## TASK DETAILS
Each record should be copied exactly into the answer, and no picture should go with it.

## EXERCISE MATERIAL
[Start of Attachment]

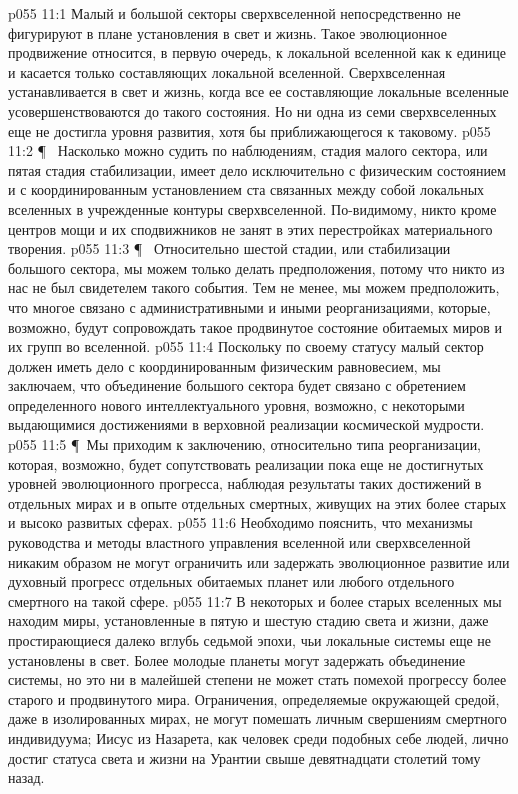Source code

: \vs p055 11:1 Малый и большой секторы сверхвселенной непосредственно не фигурируют в плане установления в свет и жизнь. Такое эволюционное продвижение относится, в первую очередь, к локальной вселенной как к единице и касается только составляющих локальной вселенной. Сверхвселенная устанавливается в свет и жизнь, когда все ее составляющие локальные вселенные усовершенствоваются до такого состояния. Но ни одна из семи сверхвселенных еще не достигла уровня развития, хотя бы приближающегося к таковому.
\vs p055 11:2 \P\  Насколько можно судить по наблюдениям, стадия малого сектора, или пятая стадия стабилизации, имеет дело исключительно с физическим состоянием и с координированным установлением ста связанных между собой локальных вселенных в учрежденные контуры сверхвселенной. По\hyp{}видимому, никто кроме центров мощи и их сподвижников не занят в этих перестройках материального творения.
\vs p055 11:3 \P\  Относительно шестой стадии, или стабилизации большого сектора, мы можем только делать предположения, потому что никто из нас не был свидетелем такого события. Тем не менее, мы можем предположить, что многое связано с административными и иными реорганизациями, которые, возможно, будут сопровождать такое продвинутое состояние обитаемых миров и их групп во вселенной.
\vs p055 11:4 Поскольку по своему статусу малый сектор должен иметь дело с координированным физическим равновесием, мы заключаем, что объединение большого сектора будет связано с обретением определенного нового интеллектуального уровня, возможно, с некоторыми выдающимися достижениями в верховной реализации космической мудрости.
\vs p055 11:5 \P\ Мы приходим к заключению, относительно типа реорганизации, которая, возможно, будет сопутствовать реализации пока еще не достигнутых уровней эволюционного прогресса, наблюдая результаты таких достижений в отдельных мирах и в опыте отдельных смертных, живущих на этих более старых и высоко развитых сферах.
\vs p055 11:6 Необходимо пояснить, что механизмы руководства и методы властного управления вселенной или сверхвселенной никаким образом не могут ограничить или задержать эволюционное развитие или духовный прогресс отдельных обитаемых планет или любого отдельного смертного на такой сфере.
\vs p055 11:7 В некоторых и более старых вселенных мы находим миры, установленные в пятую и шестую стадию света и жизни, даже простирающиеся далеко вглубь седьмой эпохи, чьи локальные системы еще не установлены в свет. Более молодые планеты могут задержать объединение системы, но это ни в малейшей степени не может стать помехой прогрессу более старого и продвинутого мира. Ограничения, определяемые окружающей средой, даже в изолированных мирах, не могут помешать личным свершениям смертного индивидуума; Иисус из Назарета, как человек среди подобных себе людей, лично достиг статуса света и жизни на Урантии свыше девятнадцати столетий тому назад.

[End of Attachment]

## REPLY TO THE EXERCISE
Source code

: \vs p055 11:1 Малый и большой секторы сверхвселенной непосредственно не фигурируют в плане установления в свет и жизнь. Такое эволюционное продвижение относится, в первую очередь, к локальной вселенной как к единице и касается только составляющих локальной вселенной. Сверхвселенная устанавливается в свет и жизнь, когда все ее составляющие локальные вселенные усовершенствоваются до такого состояния. Но ни одна из семи сверхвселенных еще не достигла уровня развития, хотя бы приближающегося к таковому.
\vs p055 11:2 \P\  Насколько можно судить по наблюдениям, стадия малого сектора, или пятая стадия стабилизации, имеет дело исключительно с физическим состоянием и с координированным установлением ста связанных между собой локальных вселенных в учрежденные контуры сверхвселенной. По\hyp{}видимому, никто кроме центров мощи и их сподвижников не занят в этих перестройках материального творения.
\vs p055 11:3 \P\  Относительно шестой стадии, или стабилизации большого сектора, мы можем только делать предположения, потому что никто из нас не был свидетелем такого события. Тем не менее, мы можем предположить, что многое связано с административными и иными реорганизациями, которые, возможно, будут сопровождать такое продвинутое состояние обитаемых миров и их групп во вселенной.
\vs p055 11:4 Поскольку по своему статусу малый сектор должен иметь дело с координированным физическим равновесием, мы заключаем, что объединение большого сектора будет связано с обретением определенного нового интеллектуального уровня, возможно, с некоторыми выдающимися достижениями в верховной реализации космической мудрости.
\vs p055 11:5 \P\ Мы приходим к заключению, относительно типа реорганизации, которая, возможно, будет сопутствовать реализации пока еще не достигнутых уровней эволюционного прогресса, наблюдая результаты таких достижений в отдельных мирах и в опыте отдельных смертных, живущих на этих более старых и высоко развитых сферах.
\vs p055 11:6 Необходимо пояснить, что механизмы руководства и методы властного управления вселенной или сверхвселенной никаким образом не могут ограничить или задержать эволюционное развитие или духовный прогресс отдельных обитаемых планет или любого отдельного смертного на такой сфере.
\vs p055 11:7 В некоторых и более старых вселенных мы находим миры, установленные в пятую и шестую стадию света и жизни, даже простирающиеся далеко вглубь седьмой эпохи, чьи локальные системы еще не установлены в свет. Более молодые планеты могут задержать объединение системы, но это ни в малейшей степени не может стать помехой прогрессу более старого и продвинутого мира. Ограничения, определяемые окружающей средой, даже в изолированных мирах, не могут помешать личным свершениям смертного индивидуума; Иисус из Назарета, как человек среди подобных себе людей, лично достиг статуса света и жизни на Урантии свыше девятнадцати столетий тому назад.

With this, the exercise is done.